I have experimented over the years with trying to express what I’m actually feeling in the moment when I post on my social media accounts. It is spotty – and sometimes replaced by an urge to appear successful, or to get so – but I can conclude that each time I am vulnerable enough to share more authentically, I get a glimpse of endless connection (that was the promised goal of social media anyways).

After sharing my brushes with suicide years ago, I had deep and dear conversations with strangers and far-friends who felt like me. Admitting how difficult my work and school are – and how much I feel like I don’t belong – has opened me up to mentorship from others who have gone through the same thing. And by sharing what makes me insecure, I confront the fear I have of them being in the spotlight, and gain some internal power.

Guard Your Depth

That being said, as I express my feelings, they are sometimes shunned and teased. Unfortunately, we are not all in the same mood at the same time – and you may get silly replies to your seriousness, and vice versa.

At these times – it can be useful to explain where we were sitting and acknowledge the difference in tone – but more importantly to not take it personally.

If you find that your sharing leads people to be deeply offended, then this is a good lesson for you to take with you.
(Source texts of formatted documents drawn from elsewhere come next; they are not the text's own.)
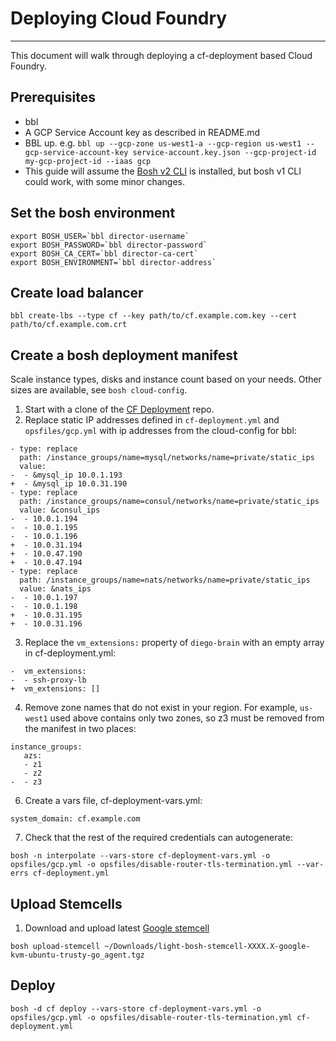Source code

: # Deploying Cloud Foundry
---

This document will walk through deploying a cf-deployment based Cloud Foundry.

## Prerequisites

* bbl
* A GCP Service Account key as described in README.md
* BBL up. e.g. ```bbl up --gcp-zone us-west1-a --gcp-region us-west1 --gcp-service-account-key service-account.key.json --gcp-project-id my-gcp-project-id --iaas gcp```
* This guide will assume the [Bosh v2 CLI](https://bosh.io/docs/cli-v2.html) is installed, but bosh v1 CLI could work, with some minor changes.

## Set the bosh environment

```
export BOSH_USER=`bbl director-username`
export BOSH_PASSWORD=`bbl director-password`
export BOSH_CA_CERT=`bbl director-ca-cert`
export BOSH_ENVIRONMENT=`bbl director-address`
```

## Create load balancer

```
bbl create-lbs --type cf --key path/to/cf.example.com.key --cert path/to/cf.example.com.crt

```

## Create a bosh deployment manifest

Scale instance types, disks and instance count based on your needs. Other sizes are available, see ```bosh cloud-config```.

1. Start with a clone of the [CF Deployment](https://github.com/cloudfoundry/cf-deployment) repo.
2. Replace static IP addresses defined in ```cf-deployment.yml``` and ```opsfiles/gcp.yml``` with ip addresses from the cloud-config for bbl:
```
- type: replace
  path: /instance_groups/name=mysql/networks/name=private/static_ips
  value:
-  - &mysql_ip 10.0.1.193
+  - &mysql_ip 10.0.31.190
- type: replace
  path: /instance_groups/name=consul/networks/name=private/static_ips
  value: &consul_ips
-  - 10.0.1.194
-  - 10.0.1.195
-  - 10.0.1.196
+  - 10.0.31.194
+  - 10.0.47.190
+  - 10.0.47.194
- type: replace
  path: /instance_groups/name=nats/networks/name=private/static_ips
  value: &nats_ips
-  - 10.0.1.197
-  - 10.0.1.198
+  - 10.0.31.195
+  - 10.0.31.196
```

3. Replace the ```vm_extensions:``` property of ```diego-brain``` with an empty array in cf-deployment.yml:
```
-  vm_extensions:
-  - ssh-proxy-lb
+  vm_extensions: []
```
4. Remove zone names that do not exist in your region. For example, ```us-west1``` used above contains only two zones, so z3 must be removed from the manifest in two places:
```
instance_groups:
   azs:
   - z1
   - z2
-  - z3
```
6. Create a vars file, cf-deployment-vars.yml:
```
system_domain: cf.example.com
```
7. Check that the rest of the required credentials can autogenerate:
```
bosh -n interpolate --vars-store cf-deployment-vars.yml -o opsfiles/gcp.yml -o opsfiles/disable-router-tls-termination.yml --var-errs cf-deployment.yml
```

## Upload Stemcells

1. Download and upload latest [Google stemcell](http://bosh.io/stemcells)
```
bosh upload-stemcell ~/Downloads/light-bosh-stemcell-XXXX.X-google-kvm-ubuntu-trusty-go_agent.tgz
```

## Deploy

```
bosh -d cf deploy --vars-store cf-deployment-vars.yml -o opsfiles/gcp.yml -o opsfiles/disable-router-tls-termination.yml cf-deployment.yml

```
If our opinions and feelings cause suffering to those around us, it is a message that they need to be further investigated and discussed – not that we should shrink back and grow bitter with them. It is possible that there was hate lost in translating fear, and it would be useful to speak more openly about what is really going on. Our feelings do not exist alone – and when we share them we must respect the emotions of others that may react to ours.

Through the sensitive journey with our own feelings, may we stand our authentic ground, and not lose all the distance we travelled to be honest. Our feelings will change, but our commitment to expressing them (even just to ourselves) can be more constant, and this is where we find our courage to really live.

I really believe that expressing ourselves with greater and greater authenticity will enrich our social lives, careers, and our mental health. If you feel differently, I think you should express that!

“…I want to unfold. I don’t want to stay folded anywhere, because where I am folded, there I am a lie.